[[ Entries shown, beginning ]]
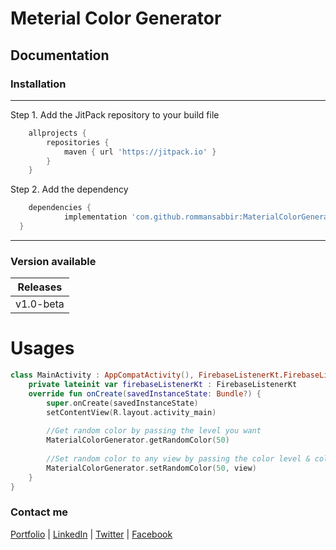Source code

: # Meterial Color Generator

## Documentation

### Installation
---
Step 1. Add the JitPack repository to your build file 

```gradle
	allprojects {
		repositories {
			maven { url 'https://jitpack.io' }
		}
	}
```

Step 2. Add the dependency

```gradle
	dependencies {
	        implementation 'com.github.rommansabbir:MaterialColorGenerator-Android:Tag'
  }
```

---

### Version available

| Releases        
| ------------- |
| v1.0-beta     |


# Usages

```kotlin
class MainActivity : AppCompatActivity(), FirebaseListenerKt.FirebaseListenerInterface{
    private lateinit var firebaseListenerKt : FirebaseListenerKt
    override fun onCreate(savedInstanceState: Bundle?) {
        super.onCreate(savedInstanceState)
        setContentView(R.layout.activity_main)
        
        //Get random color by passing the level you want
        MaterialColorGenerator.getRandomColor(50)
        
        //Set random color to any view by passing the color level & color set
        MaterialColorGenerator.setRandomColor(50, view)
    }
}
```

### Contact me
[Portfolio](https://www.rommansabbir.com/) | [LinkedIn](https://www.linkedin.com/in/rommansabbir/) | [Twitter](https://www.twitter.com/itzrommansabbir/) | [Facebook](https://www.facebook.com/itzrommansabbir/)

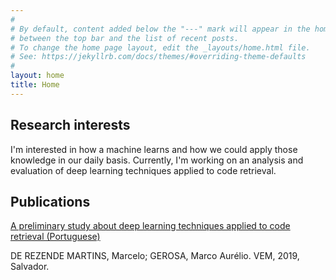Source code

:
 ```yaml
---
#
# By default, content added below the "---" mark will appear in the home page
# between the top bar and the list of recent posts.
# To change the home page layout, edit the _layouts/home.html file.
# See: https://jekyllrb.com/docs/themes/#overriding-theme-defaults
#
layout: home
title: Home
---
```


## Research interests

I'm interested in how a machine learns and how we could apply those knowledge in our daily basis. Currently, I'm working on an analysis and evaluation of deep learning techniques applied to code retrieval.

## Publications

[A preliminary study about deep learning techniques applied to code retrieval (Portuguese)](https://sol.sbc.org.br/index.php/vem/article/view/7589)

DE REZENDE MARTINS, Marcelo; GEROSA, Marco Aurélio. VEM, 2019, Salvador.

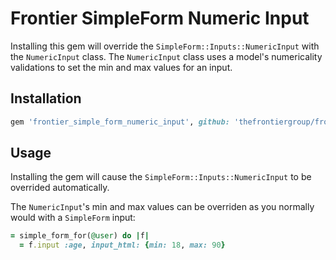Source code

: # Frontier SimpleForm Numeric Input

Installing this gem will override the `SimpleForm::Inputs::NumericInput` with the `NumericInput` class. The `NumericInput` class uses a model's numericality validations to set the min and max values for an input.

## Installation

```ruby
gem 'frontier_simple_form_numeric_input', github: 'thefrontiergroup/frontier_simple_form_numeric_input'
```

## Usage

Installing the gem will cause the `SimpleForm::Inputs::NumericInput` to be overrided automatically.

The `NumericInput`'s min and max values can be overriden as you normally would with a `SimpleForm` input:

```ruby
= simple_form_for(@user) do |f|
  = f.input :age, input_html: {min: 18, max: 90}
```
[[ Entries shown, end ]]
When the word "NumericInput" shows up in a line of the entries, report that line.

▶ Response to this exercise:
Installing this gem will override the `SimpleForm::Inputs::NumericInput` with the `NumericInput` class. The `NumericInput` class uses a model's numericality validations to set the min and max values for an input.
Installing the gem will cause the `SimpleForm::Inputs::NumericInput` to be overrided automatically.
The `NumericInput`'s min and max values can be overriden as you normally would with a `SimpleForm` input:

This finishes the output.